In an evening hosted by stage and TV star Michael Urie (“Buyer and Cellar”), Out magazine held its 19th annual OUT100 gala on November 14 at Terminal 5 on the West Side. The event, which coincided with the magazine’s November 19 newsstand release of its guide to the “most compelling people of the year,” featured musical performances by gay country music star Steve Grand, along with Charli XCX and Blondie’s Debbie Harry.
Jonathan Groff, along with co-stars Murray Bartlett and Frankie Alvarez, gave a sneak peek at “Looking,” a highly anticipated new show from HBO being hyped as the gay version of the network’s hit “Girls.” “Looking” premieres in January.
Other honorees included Laverne Cox and Lea DeLaria of “Orange is the New Black,” a Netflix series that recently enjoyed a successful first season. Cox, praised for her role as a transgender prison inmate, Sophia Burset, on “OSTNB,” received the first ever Reader’s Choice Award. In remarks to the audience, Cox spoke on behalf of her transgender brothers and sisters, saying the current cultural moment represents a turning point in public awareness of their historically underrepresented portion of the LGBT community.
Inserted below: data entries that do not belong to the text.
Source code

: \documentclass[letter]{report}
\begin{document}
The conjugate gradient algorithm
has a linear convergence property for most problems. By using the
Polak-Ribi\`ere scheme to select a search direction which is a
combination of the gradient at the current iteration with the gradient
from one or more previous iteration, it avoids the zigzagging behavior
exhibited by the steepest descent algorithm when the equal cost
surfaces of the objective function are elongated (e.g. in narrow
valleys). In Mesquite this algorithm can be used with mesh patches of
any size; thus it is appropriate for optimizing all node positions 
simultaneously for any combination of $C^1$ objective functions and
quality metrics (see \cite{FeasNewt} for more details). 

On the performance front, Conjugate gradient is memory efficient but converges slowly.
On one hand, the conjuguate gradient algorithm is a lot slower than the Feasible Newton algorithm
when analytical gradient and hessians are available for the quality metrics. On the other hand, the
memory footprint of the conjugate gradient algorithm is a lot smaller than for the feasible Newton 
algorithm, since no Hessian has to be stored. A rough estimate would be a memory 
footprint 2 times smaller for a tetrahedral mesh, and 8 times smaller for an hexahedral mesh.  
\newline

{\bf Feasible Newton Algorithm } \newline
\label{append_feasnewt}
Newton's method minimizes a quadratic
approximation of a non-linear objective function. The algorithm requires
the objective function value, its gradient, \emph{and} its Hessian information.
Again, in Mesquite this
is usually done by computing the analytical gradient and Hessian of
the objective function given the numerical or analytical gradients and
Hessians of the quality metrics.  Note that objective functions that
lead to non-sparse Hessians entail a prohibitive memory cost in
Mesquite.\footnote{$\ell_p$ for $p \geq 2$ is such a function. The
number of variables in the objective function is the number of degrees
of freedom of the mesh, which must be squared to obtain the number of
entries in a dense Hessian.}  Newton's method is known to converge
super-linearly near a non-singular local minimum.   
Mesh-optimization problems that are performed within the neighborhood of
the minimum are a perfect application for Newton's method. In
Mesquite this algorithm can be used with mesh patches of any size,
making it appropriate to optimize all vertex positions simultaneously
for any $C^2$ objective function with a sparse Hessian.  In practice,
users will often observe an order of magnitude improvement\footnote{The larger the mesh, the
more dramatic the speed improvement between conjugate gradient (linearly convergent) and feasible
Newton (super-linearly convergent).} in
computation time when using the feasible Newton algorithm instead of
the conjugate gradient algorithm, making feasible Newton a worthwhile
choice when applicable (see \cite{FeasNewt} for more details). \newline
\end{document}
The Lifetime Achievement Award was the evening’s high point, with Edie Windsor recognized for her successful challenge to the federal Defense of Marriage Act. After an introduction that compared her to Dr. Martin Luther King, Jr., and Senator Robert F. Kennedy, Windsor thanked the crowd for their overwhelming support, saying she was humbled by the endless praise and attention she’s received since her June victory at the Supreme Court. She pointed out that most in the audience were “too young” to remember the darker days of the early LGBT rights struggle and to appreciate just how far the community had come since then. To this, Windsor was met with resounding applause. Her lead attorney, Roberta Kaplan, was also recognized at the event.
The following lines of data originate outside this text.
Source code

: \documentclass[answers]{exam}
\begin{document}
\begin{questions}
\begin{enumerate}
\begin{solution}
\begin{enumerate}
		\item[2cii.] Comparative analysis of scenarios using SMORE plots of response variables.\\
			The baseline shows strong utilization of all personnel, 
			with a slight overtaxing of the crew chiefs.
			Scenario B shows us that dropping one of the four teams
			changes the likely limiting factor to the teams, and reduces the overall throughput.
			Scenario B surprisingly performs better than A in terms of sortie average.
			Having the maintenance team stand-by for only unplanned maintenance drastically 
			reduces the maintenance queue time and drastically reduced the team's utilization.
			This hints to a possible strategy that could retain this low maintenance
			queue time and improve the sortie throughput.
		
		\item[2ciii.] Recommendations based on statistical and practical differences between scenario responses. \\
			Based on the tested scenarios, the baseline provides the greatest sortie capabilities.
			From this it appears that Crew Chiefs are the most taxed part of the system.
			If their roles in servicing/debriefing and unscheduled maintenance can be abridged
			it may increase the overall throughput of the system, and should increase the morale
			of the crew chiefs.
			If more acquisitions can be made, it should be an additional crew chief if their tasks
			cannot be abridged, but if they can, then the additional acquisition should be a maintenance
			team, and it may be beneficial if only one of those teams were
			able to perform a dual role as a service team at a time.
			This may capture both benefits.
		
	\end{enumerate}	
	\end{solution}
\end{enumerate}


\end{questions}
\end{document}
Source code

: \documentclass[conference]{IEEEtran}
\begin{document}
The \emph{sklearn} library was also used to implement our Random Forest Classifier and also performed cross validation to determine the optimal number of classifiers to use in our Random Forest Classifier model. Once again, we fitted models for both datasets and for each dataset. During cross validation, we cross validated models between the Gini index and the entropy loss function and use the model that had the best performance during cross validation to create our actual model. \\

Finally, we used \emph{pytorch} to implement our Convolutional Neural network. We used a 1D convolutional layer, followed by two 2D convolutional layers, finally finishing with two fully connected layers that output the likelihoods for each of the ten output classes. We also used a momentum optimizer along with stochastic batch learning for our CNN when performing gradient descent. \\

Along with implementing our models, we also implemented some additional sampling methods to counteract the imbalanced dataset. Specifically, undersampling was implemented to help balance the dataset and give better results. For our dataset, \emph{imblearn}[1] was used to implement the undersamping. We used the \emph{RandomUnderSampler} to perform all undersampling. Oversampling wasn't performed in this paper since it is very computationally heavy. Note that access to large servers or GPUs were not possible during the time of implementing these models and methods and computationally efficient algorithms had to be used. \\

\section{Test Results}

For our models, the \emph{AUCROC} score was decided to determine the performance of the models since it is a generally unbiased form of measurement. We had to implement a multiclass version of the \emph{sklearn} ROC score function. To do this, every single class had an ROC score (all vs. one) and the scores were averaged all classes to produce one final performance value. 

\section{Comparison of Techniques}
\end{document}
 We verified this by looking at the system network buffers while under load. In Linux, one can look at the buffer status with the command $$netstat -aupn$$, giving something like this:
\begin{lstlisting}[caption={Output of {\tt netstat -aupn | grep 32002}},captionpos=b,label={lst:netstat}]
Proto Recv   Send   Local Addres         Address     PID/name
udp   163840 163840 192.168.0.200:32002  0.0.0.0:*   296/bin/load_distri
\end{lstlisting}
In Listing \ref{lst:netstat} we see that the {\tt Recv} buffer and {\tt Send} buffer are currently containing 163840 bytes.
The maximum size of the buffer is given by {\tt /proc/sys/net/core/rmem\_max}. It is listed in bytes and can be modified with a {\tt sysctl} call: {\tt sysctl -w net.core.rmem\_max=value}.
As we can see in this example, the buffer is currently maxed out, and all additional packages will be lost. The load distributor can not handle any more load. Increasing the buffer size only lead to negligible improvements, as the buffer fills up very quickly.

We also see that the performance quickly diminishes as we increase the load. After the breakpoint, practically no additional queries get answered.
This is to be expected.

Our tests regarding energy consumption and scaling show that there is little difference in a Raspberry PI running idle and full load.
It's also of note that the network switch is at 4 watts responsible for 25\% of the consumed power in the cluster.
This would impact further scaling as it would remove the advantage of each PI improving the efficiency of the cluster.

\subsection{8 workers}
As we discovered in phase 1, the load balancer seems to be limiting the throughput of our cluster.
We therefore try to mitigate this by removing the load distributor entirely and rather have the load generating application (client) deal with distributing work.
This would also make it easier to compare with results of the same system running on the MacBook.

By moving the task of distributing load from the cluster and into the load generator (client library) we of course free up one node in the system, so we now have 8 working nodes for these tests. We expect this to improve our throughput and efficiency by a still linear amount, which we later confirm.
Other honorees included Jim Parsons (“Big Bang Theory”) as Entertainer of the Year. Unable to attend, Parsons sent a video message thanking his fans. Wentworth Miller (“Prison Break”), recognized as Newsmaker of the Year, recently came out in a letter in which he declined an invitation to the St. Petersburg International Film Festival, citing Russia’s new anti-gay legislation.
Pascal Tessier was honored for winning a “bittersweet” victory against the Boy Scouts of America back in May, when its National Council voted that no youth may be denied membership based on sexual orientation –– meaning he can stay active in the Scouts, but only until he is 18. Tessier was joined by Greg Bourke, a former associate scoutmaster, and David Knapp, who was a district executive until being forced out of the Scouts in 1993 because he is gay.
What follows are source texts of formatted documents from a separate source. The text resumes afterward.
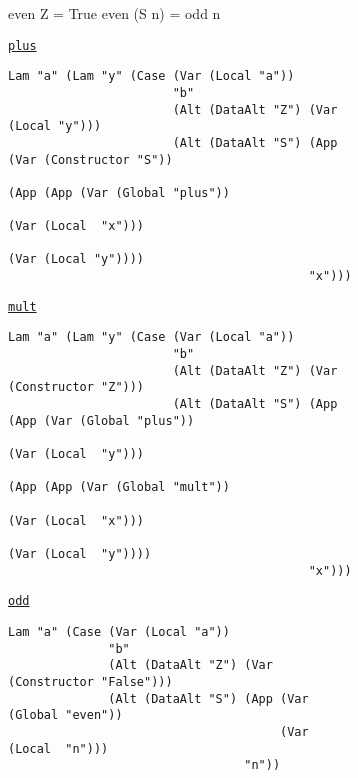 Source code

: \begin{figure}
\begin{subfigure}[haskell]{\textwidth}
\begin{haskell}
even    Z  = True
even (S n) = odd n
    \end{haskell}
    \smallskip
  \end{subfigure}
  \begin{subfigure}[plus]{\textwidth}
    \begin{small}
      \underline{\texttt{plus}}
      \begin{verbatim}
Lam "a" (Lam "y" (Case (Var (Local "a"))
                       "b"
                       (Alt (DataAlt "Z") (Var (Local "y")))
                       (Alt (DataAlt "S") (App (Var (Constructor "S"))
                                               (App (App (Var (Global "plus"))
                                                         (Var (Local  "x")))
                                                    (Var (Local "y"))))
                                          "x")))
      \end{verbatim}
    \end{small}
  \end{subfigure}
  \begin{subfigure}[mult]{\textwidth}
    \begin{small}
      \underline{\texttt{mult}}
      \begin{verbatim}
Lam "a" (Lam "y" (Case (Var (Local "a"))
                       "b"
                       (Alt (DataAlt "Z") (Var (Constructor "Z")))
                       (Alt (DataAlt "S") (App (App (Var (Global "plus"))
                                                    (Var (Local  "y")))
                                               (App (App (Var (Global "mult"))
                                                         (Var (Local  "x")))
                                                    (Var (Local  "y"))))
                                          "x")))
      \end{verbatim}
    \end{small}
  \end{subfigure}
  \begin{subfigure}[odd]{\textwidth}
    \begin{small}
      \underline{\texttt{odd}}
      \begin{verbatim}
Lam "a" (Case (Var (Local "a"))
              "b"
              (Alt (DataAlt "Z") (Var (Constructor "False")))
              (Alt (DataAlt "S") (App (Var (Global "even"))
                                      (Var (Local  "n")))
                                 "n"))
      \end{verbatim}
    \end{small}

\end{subfigure}
\end{figure}
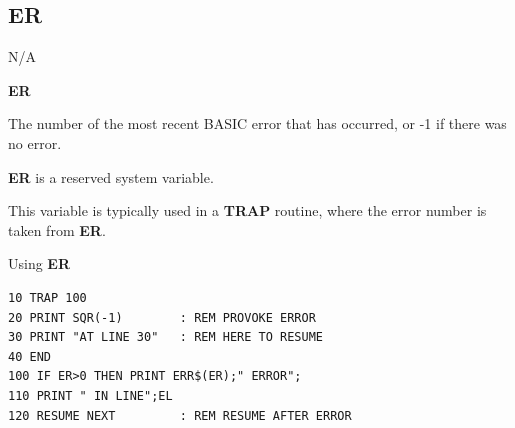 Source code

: \subsection{ER}
\begin{description}[leftmargin=2cm,style=nextline]
\item [Token:]    N/A

\item [Format:]   {\bf ER}

\item [Usage:]    The number of the most recent BASIC error that has occurred, or -1 if there was no error.

\item [Remarks:]  {\bf ER} is a reserved system variable.

                  This variable is typically used in a {\bf TRAP} routine, where the error number is taken from {\bf ER}.

\item [Example:]  Using {\bf ER}

\begin{tcolorbox}[colback=black,coltext=white]
\verbatimfont{\codefont}
\begin{verbatim}
10 TRAP 100
20 PRINT SQR(-1)        : REM PROVOKE ERROR
30 PRINT "AT LINE 30"   : REM HERE TO RESUME
40 END
100 IF ER>0 THEN PRINT ERR$(ER);" ERROR";
110 PRINT " IN LINE";EL
120 RESUME NEXT         : REM RESUME AFTER ERROR
\end{verbatim}
\end{tcolorbox}
\end{description}


\newpage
Mariah Carey accepted the Artist of the Year award on behalf of director Lee Daniels. Carey, who worked with Daniels in “Precious” and “The Butler,” described him as one of the film industry’s true innovators.
There is something surreal about the vast array of honorees featured –– from celebrities like Denis O’Hare (“True Blood” and a Tony for “Take Me Out”) and recently out Maulik Pancholy (“30 Rock,” “Weeds,” and “Sanjay and Craig”) to lesser knowns like Bryan Petroff and Doug Quint, owners of Manhattan’s Big Gay Ice Cream.
Gay City News took a poke at Out last year when the magazine included New York City Council Speaker Christine Quinn in its list –– not for her political achievements and pending run for mayor, but for her recent wedding to longtime partner Kim Catullo. It’s true the magazine’s annual who’s who tends to favor celebrity. Then again, so does our culture. Edie Windsor was one of the honorees featured on this year’s four different special OUT100 covers. She was the only one from outside the entertainment world.